The logo of the Insecure Writer's Support Group with an image of a lighthouse in the background.


It’s time for another Insecure Writers Support Group (IWSG) post! Every first Wednesday of the month we writers bring our writing challenges and problems out into the open to share with each other and try to come up with solutions.

The IWSG question for this month: Other than the obvious holiday traditions, have you ever included any personal or family traditions/customs in your stories? At first I had a hard time answering this one because I’ve written so many stories involving different cultures and their customs that I couldn’t think of any specific ones. Maybe I had just taken for granted all those customs and traditions being reflected in my fiction that I just didn’t recognize them as such. However, I do recall two stories where customs and traditions are more emphasised.

 “The Assassin”, my atompunk short story, has a race of humanoid aliens whose customs conflict with those of a retrofuture Earth. One of these beings is in in a kind of digital “cryogenic freese”, meaning she is stored as mere information in a database and so is unconscious, which is considered by Earth society as “non-existent”. This character comes from a culture where care for one’s family takes precedence over paying one’s own debts. Unfortunately, this custom is what caused this character to be put in her “non-existent” state.

Another story of mine called “Planet of the Dead”, from my collection “The Fool’s Illusion”, involves the heated conflict over the relocating of corpses from an overpopulated Earth to a cemetery colony planet. The conflict calls into question whether or not the relocation is a violation of post-mortem customs for certain people and cultures, in this story particularly the Mexican culture. Hence, the story has a Day of the Dead theme (although the story is not necessarily a seasonal one). 

Do any of your stories have personal or family customs based on a character’s culture that is distinguishable from most known customs or traditions?

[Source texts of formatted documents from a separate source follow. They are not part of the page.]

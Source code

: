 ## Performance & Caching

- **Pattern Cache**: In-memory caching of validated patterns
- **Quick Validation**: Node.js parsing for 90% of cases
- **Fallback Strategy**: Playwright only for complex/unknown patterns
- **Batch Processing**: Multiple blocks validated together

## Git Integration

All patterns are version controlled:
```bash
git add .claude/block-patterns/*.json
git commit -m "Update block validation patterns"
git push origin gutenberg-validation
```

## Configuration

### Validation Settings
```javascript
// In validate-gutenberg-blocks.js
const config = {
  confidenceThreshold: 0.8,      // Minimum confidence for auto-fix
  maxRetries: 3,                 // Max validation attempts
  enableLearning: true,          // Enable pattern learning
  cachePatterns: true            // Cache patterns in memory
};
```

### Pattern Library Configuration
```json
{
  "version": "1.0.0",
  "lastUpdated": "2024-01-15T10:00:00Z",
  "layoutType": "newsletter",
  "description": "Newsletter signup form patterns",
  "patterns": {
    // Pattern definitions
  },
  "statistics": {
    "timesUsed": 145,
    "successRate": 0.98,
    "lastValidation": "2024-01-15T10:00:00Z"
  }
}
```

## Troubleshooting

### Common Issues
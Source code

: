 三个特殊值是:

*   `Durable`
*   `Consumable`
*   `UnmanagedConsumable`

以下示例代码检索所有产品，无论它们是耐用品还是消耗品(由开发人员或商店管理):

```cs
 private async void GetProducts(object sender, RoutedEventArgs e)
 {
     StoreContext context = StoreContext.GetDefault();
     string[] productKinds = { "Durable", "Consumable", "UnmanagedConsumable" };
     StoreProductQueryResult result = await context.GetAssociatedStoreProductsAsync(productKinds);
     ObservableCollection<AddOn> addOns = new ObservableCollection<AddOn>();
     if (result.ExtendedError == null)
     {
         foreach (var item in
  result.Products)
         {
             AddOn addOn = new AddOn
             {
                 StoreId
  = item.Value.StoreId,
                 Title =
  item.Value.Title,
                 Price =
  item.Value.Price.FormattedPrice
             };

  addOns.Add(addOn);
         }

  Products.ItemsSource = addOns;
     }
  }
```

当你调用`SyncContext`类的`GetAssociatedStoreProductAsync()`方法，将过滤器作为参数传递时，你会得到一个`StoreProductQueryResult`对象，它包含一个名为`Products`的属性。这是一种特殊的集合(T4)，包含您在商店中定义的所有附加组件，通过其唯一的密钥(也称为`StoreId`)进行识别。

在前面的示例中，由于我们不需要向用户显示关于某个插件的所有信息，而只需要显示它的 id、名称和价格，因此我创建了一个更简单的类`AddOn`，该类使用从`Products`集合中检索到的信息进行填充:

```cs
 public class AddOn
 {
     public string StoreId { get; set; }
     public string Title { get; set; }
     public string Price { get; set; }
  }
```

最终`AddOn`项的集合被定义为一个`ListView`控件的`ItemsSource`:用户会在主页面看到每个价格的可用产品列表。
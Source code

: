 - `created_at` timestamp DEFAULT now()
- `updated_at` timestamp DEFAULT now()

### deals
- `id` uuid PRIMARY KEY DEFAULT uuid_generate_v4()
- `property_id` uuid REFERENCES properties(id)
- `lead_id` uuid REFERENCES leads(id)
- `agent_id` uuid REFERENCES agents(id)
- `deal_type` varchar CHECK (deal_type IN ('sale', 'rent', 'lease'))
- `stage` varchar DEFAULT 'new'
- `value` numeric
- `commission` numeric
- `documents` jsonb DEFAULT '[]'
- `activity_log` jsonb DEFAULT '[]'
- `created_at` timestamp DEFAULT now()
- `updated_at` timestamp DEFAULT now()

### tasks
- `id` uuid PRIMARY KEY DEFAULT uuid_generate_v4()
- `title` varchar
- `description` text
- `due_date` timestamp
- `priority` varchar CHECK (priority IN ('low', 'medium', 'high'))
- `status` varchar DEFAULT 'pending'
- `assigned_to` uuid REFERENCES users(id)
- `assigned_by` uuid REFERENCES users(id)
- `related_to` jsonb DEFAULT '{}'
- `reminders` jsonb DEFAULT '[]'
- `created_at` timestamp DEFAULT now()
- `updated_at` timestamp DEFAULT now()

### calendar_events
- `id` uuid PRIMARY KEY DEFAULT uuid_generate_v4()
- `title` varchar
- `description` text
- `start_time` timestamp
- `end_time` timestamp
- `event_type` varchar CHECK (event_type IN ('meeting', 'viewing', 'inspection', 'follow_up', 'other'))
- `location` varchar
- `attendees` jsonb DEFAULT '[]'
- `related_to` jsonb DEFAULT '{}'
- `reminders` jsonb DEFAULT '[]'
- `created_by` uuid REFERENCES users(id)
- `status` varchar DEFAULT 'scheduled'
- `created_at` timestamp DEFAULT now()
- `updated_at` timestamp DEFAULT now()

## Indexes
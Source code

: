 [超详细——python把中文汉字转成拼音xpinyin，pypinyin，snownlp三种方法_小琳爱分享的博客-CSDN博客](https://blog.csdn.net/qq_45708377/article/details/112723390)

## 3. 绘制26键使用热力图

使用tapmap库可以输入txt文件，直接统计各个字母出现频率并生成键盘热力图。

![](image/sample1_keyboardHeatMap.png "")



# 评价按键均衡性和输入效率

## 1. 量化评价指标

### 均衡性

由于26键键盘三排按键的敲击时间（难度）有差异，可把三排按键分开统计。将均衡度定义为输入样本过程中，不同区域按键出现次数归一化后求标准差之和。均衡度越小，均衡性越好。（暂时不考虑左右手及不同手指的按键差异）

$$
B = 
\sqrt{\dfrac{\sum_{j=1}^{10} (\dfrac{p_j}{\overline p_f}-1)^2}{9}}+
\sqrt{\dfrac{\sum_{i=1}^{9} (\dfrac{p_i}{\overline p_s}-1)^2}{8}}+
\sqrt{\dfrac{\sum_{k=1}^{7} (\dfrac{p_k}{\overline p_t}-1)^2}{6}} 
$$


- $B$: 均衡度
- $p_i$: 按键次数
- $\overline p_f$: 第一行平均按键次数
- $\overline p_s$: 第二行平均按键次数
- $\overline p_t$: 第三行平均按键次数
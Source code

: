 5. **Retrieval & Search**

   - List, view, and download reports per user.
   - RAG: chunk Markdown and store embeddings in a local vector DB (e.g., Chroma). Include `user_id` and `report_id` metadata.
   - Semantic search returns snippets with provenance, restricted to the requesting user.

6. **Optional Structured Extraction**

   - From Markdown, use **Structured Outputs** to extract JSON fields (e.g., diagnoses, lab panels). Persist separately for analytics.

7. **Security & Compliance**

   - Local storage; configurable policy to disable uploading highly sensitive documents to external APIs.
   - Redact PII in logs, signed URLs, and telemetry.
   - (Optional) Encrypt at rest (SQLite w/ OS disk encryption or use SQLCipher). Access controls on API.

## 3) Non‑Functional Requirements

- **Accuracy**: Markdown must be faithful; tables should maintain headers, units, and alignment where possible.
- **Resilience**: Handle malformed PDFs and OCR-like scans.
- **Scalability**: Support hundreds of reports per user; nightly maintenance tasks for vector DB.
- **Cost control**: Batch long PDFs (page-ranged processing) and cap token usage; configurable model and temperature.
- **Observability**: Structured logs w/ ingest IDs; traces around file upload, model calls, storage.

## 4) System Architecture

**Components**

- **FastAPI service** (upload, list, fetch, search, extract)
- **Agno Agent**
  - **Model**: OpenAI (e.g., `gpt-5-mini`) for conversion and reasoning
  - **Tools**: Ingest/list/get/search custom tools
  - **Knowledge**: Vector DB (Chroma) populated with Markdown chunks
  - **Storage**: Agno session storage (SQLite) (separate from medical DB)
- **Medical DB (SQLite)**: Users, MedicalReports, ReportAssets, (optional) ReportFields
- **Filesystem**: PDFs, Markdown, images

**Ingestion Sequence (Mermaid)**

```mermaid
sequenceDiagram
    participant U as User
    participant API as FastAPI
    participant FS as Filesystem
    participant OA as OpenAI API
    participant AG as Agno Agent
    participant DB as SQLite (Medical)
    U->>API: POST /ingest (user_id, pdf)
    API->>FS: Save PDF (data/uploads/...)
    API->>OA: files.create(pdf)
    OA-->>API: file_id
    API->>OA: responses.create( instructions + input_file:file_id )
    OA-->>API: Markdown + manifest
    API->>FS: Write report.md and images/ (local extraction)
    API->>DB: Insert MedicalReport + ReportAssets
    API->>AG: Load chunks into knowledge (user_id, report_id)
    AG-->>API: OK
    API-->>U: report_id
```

Today’s IWSG is brought to you by these super co-hosts: Jacqui Murray, Lisa Buie-Collard, Sarah Foster, Natalie Aguirre, and Shannon Lawrence! IWSG was founded by awesome author Alex Cavanaugh, writer of the Cassa Series of novels!

Until next time . . .

Comments

  1. Planet of the Dead sounds interesting. Thinking of the movie Poltergeist - do you move the bodies or only the headstones? Or any of it?

    ReplyDelete
  2. Right. Only in this one the bodies are moved and some people aren't too happy about that, maybe even including the corpses.

    ReplyDelete
  3. Those are some really creative customs. I remember reading a story 40 years ago where the ones who were cryogenically frozen were being revived only during that time, aliens inhabited their bodies.